Roger, a natural gas man, arrived in his white fleet car.  The gas converter was a five-minute detail.  He was glad to get that back.  That odd-shaped device in the basement – like a UFO from Roswell New Mexico – unleashed a whole new dimension.

“Do NOT touch that!” he exclaimed.  “That is a mercury regulator!  I thought we had retrieved all those!”  He gazed at it, excitement mounting, as though our basement held an elixir to the doldrums of a mid-career utility man.  “That is maybe from the 1950s.  Those were popular when my father worked in the natural gas business.  But mercury became taboo in the 1990s so we started taking them out.  I thought we had gotten them all by now.”  My heart sank to my stomach.  Was this the dreaded “other shoe,” discovered at last in our basement?

He continued, “You cannot remove that.  If the mercury falls onto your floor this basement will be covered with men in white suits.  That needs to be removed by a hazardous waste specialist.”

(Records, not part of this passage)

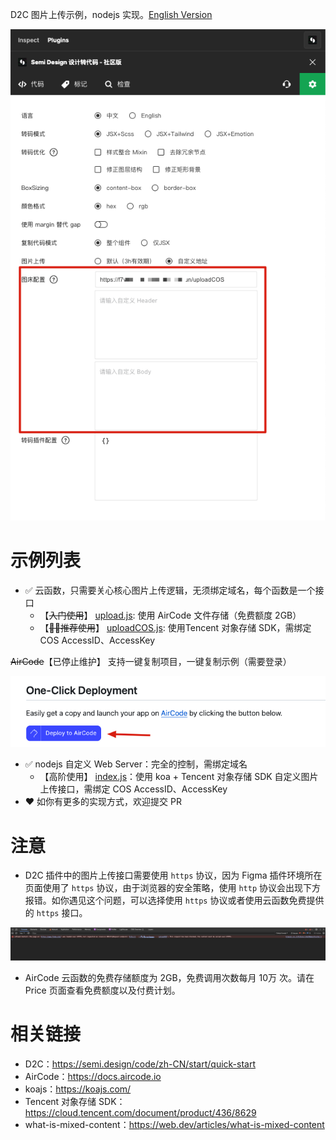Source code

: D2C 图片上传示例，nodejs 实现。[English Version](./README-en.md)

[![image-upload-config](./image-upload-config.png)](https://semi.design/code/zh-CN/d2c/settings)

# 示例列表

- ✅ 云函数，只需要关心核心图片上传逻辑，无须绑定域名，每个函数是一个接口
  - 【~~入门使用~~】 [upload.js](./examples/aircode/upload.js): 使用 AirCode 文件存储（免费额度 2GB）
  - 【~~👍🏻推荐使用~~】 [uploadCOS.js](./examples/aircode/uploadCOS.js): 使用Tencent 对象存储 SDK，需绑定 COS AccessID、AccessKey

~~AirCode~~【已停止维护】 支持一键复制项目，一键复制示例（需要登录）

[![copy-aircode](copy-aircode.png)](https://aircode.io/dashboard?owner=shijiatongxue&repo=d2c-image-upload-examples&path=examples%2Faircode&appname=d2c-image-bed-aircode-example)

- ✅ nodejs 自定义 Web Server：完全的控制，需绑定域名
  - 【高阶使用】 [index.js](./examples/nodejs/src/index.js)：使用 koa + Tencent 对象存储 SDK 自定义图片上传接口，需绑定 COS AccessID、AccessKey
- ❤️ 如你有更多的实现方式，欢迎提交 PR

# 注意

- D2C 插件中的图片上传接口需要使用 `https` 协议，因为 Figma 插件环境所在页面使用了 `https` 协议，由于浏览器的安全策略，使用 `http` 协议会出现下方报错。如你遇见这个问题，可以选择使用 `https` 协议或者使用云函数免费提供的 `https` 接口。

![http-mix-content-error](./http-mix-content-error.png)

- AirCode 云函数的免费存储额度为 2GB，免费调用次数每月 10万 次。请在 Price 页面查看免费额度以及付费计划。

# 相关链接

- D2C：https://semi.design/code/zh-CN/start/quick-start
- AirCode：https://docs.aircode.io
- koajs：https://koajs.com/
- Tencent 对象存储 SDK：https://cloud.tencent.com/document/product/436/8629
- what-is-mixed-content：https://web.dev/articles/what-is-mixed-content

My stomach began churning with dollar signs.  Roger said, “This needs to be removed by the utility.  The utility foots the bill.”  My interest piqued, excitedly.  “Could you repeat that?” I asked?

Roger called his boss, and then called his boss’s boss (and made a point of telling me so).  I asked again.  Are you saying this will be removed by the utility, at no cost to me?  “Yes,” he said.  Proudly.  “But it may take some time.”

So here we are.  Waiting in line, not sure our number.  Not able to get info from the utility.  And the rusted relic waits, quietly by the wall, until come the men in white suits.

Hopefully before we move in.

But never will I touch that singular non-DIY object in the house.